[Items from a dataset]
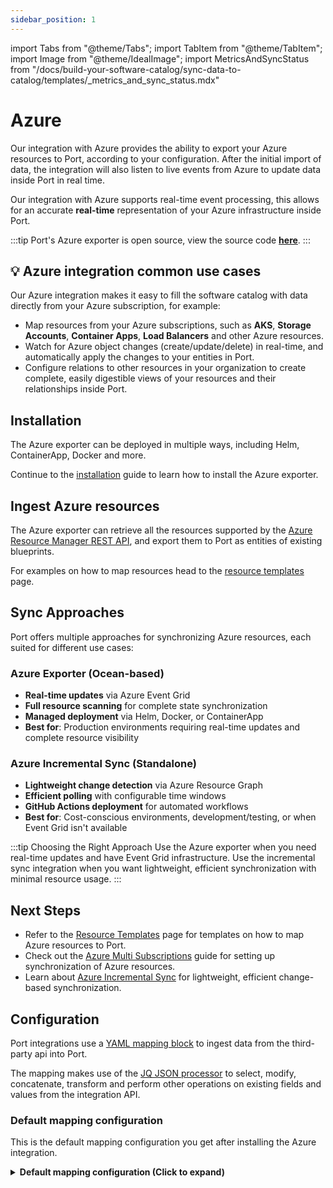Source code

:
 ```yaml
---
sidebar_position: 1
---
```


import Tabs from "@theme/Tabs";
import TabItem from "@theme/TabItem";
import Image from "@theme/IdealImage";
import MetricsAndSyncStatus from "/docs/build-your-software-catalog/sync-data-to-catalog/templates/_metrics_and_sync_status.mdx"

# Azure

Our integration with Azure provides the ability to export your Azure resources to Port, according to your configuration.
After the initial import of data, the integration will also listen to live events from Azure to update data inside Port in real time.

Our integration with Azure supports real-time event processing, this allows for an accurate **real-time** representation of your Azure infrastructure inside Port.

:::tip
Port's Azure exporter is open source, view the source code [**here**](https://github.com/port-labs/ocean/tree/main/integrations/azure).
:::

## 💡 Azure integration common use cases

Our Azure integration makes it easy to fill the software catalog with data directly from your Azure subscription, for example:

- Map resources from your Azure subscriptions, such as **AKS**, **Storage Accounts**, **Container Apps**, **Load Balancers** and other Azure resources.
- Watch for Azure object changes (create/update/delete) in real-time, and automatically apply the changes to your entities in Port.
- Configure relations to other resources in your organization to create complete, easily digestible views of your resources and their relationships inside Port.

## Installation

The Azure exporter can be deployed in multiple ways, including Helm, ContainerApp, Docker and more.

Continue to the [installation](/build-your-software-catalog/sync-data-to-catalog/cloud-providers/azure/installation.md) guide to learn how to install the Azure exporter.

## Ingest Azure resources

The Azure exporter can retrieve all the resources supported by the [Azure Resource Manager REST API](https://learn.microsoft.com/en-us/rest/api/resources/resources/list), and export them to Port as entities of existing blueprints.

For examples on how to map resources head to the [resource templates](/build-your-software-catalog/sync-data-to-catalog/cloud-providers/azure/resource_templates/resource_templates.md) page.

## Sync Approaches

Port offers multiple approaches for synchronizing Azure resources, each suited for different use cases:

### Azure Exporter (Ocean-based)
- **Real-time updates** via Azure Event Grid
- **Full resource scanning** for complete state synchronization
- **Managed deployment** via Helm, Docker, or ContainerApp
- **Best for**: Production environments requiring real-time updates and complete resource visibility

### Azure Incremental Sync (Standalone)
- **Lightweight change detection** via Azure Resource Graph
- **Efficient polling** with configurable time windows
- **GitHub Actions deployment** for automated workflows
- **Best for**: Cost-conscious environments, development/testing, or when Event Grid isn't available

:::tip Choosing the Right Approach
Use the Azure exporter when you need real-time updates and have Event Grid infrastructure. Use the incremental sync integration when you want lightweight, efficient synchronization with minimal resource usage.
:::

## Next Steps

- Refer to the [Resource Templates](/build-your-software-catalog/sync-data-to-catalog/cloud-providers/azure/resource_templates/resource_templates.md) page for templates on how to map Azure resources to Port.
- Check out the [Azure Multi Subscriptions](/build-your-software-catalog/sync-data-to-catalog/cloud-providers/azure/multi-subscriptions.md) guide for setting up synchronization of Azure resources.
- Learn about [Azure Incremental Sync](/build-your-software-catalog/sync-data-to-catalog/cloud-providers/azure/incremental-sync.md) for lightweight, efficient change-based synchronization.

## Configuration

Port integrations use a [YAML mapping block](/build-your-software-catalog/customize-integrations/configure-mapping#configuration-structure) to ingest data from the third-party api into Port.

The mapping makes use of the [JQ JSON processor](https://stedolan.github.io/jq/manual/) to select, modify, concatenate, transform and perform other operations on existing fields and values from the integration API.

### Default mapping configuration

This is the default mapping configuration you get after installing the Azure integration.

<details>
<summary><b>Default mapping configuration (Click to expand)</b></summary>

```yaml showLineNumbers
resources:
- kind: subscription
  selector:
    query: 'true'
    apiVersion: '2022-09-01'
  port:
    entity:
      mappings:
        identifier: .id
        title: .display_name
        blueprint: '"azureSubscription"'
        properties:
          tags: .tags
- kind: Microsoft.Resources/resourceGroups
  selector:
    query: 'true'
    apiVersion: '2022-09-01'
  port:
    entity:
      mappings:
        identifier: .id | split("/") | .[3] |= ascii_downcase |.[4] |= ascii_downcase
          | join("/")
        title: .name
        blueprint: '"azureResourceGroup"'
        properties:
          location: .location
          provisioningState: .properties.provisioningState + .properties.provisioning_state
          tags: .tags
        relations:
          subscription: .id | split("/") | .[1] |= ascii_downcase |.[2] |= ascii_downcase
            | .[:3] |join("/")
- kind: Microsoft.App/containerApps
  selector:
    query: 'true'
    apiVersion: '2022-03-01'
  port:
    entity:
      mappings:
        identifier: .id | split("/") | .[3] |= ascii_downcase |.[4] |= ascii_downcase
          | join("/")
        title: .name
        blueprint: '"azureCloudResource"'
        properties:
          location: .location
          type: .type
          tags: .tags
        relations:
          resource_group: .id | split("/") | .[3] |= ascii_downcase |.[4] |= ascii_downcase
            | .[:5] |join("/")
- kind: Microsoft.Storage/storageAccounts
  selector:
    query: 'true'
    apiVersion: '2023-01-01'
  port:
    entity:
      mappings:
        identifier: .id | split("/") | .[3] |= ascii_downcase |.[4] |= ascii_downcase
          | join("/")
        title: .name
        blueprint: '"azureCloudResource"'
        properties:
          location: .location
          type: .type
          tags: .tags
        relations:
          resource_group: .id | split("/") | .[3] |= ascii_downcase |.[4] |= ascii_downcase
            | .[:5] |join("/")
- kind: Microsoft.Compute/virtualMachines
  selector:
    query: 'true'
    apiVersion: '2023-03-01'
  port:
    entity:
      mappings:
        identifier: .id | split("/") | .[3] |= ascii_downcase |.[4] |= ascii_downcase
          | join("/")
        title: .name
        blueprint: '"azureCloudResource"'
        properties:
          location: .location
          type: .type
          tags: .tags
        relations:
          resource_group: .id | split("/") | .[3] |= ascii_downcase |.[4] |= ascii_downcase
            | .[:5] |join("/")
- kind: Microsoft.ContainerService/managedClusters
  selector:
    query: 'true'
    apiVersion: '2023-05-01'
  port:
    entity:
      mappings:
        identifier: .id | split("/") | .[3] |= ascii_downcase |.[4] |= ascii_downcase
          | join("/")
        title: .name
        blueprint: '"azureCloudResource"'
        properties:
          location: .location
          type: .type
          tags: .tags
        relations:
          resource_group: .id | split("/") | .[3] |= ascii_downcase |.[4] |= ascii_downcase
            | .[:5] |join("/")
- kind: Microsoft.Network/loadBalancers
  selector:
    query: 'true'
    apiVersion: '2023-02-01'
  port:
    entity:
      mappings:
        identifier: .id | split("/") | .[3] |= ascii_downcase |.[4] |= ascii_downcase
          | join("/")
        title: .name
        blueprint: '"azureCloudResource"'
        properties:
          location: .location
          type: .type
          tags: .tags
        relations:
          resource_group: .id | split("/") | .[3] |= ascii_downcase |.[4] |= ascii_downcase
            | .[:5] |join("/")
```

</details>

<MetricsAndSyncStatus/>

(What this task involves)
Read the entries above and find each line holding the word "other". Copy it out.

(Solution to the exercise)
- Map resources from your Azure subscriptions, such as **AKS**, **Storage Accounts**, **Container Apps**, **Load Balancers** and other Azure resources.
- Configure relations to other resources in your organization to create complete, easily digestible views of your resources and their relationships inside Port.
The mapping makes use of the [JQ JSON processor](https://stedolan.github.io/jq/manual/) to select, modify, concatenate, transform and perform other operations on existing fields and values from the integration API.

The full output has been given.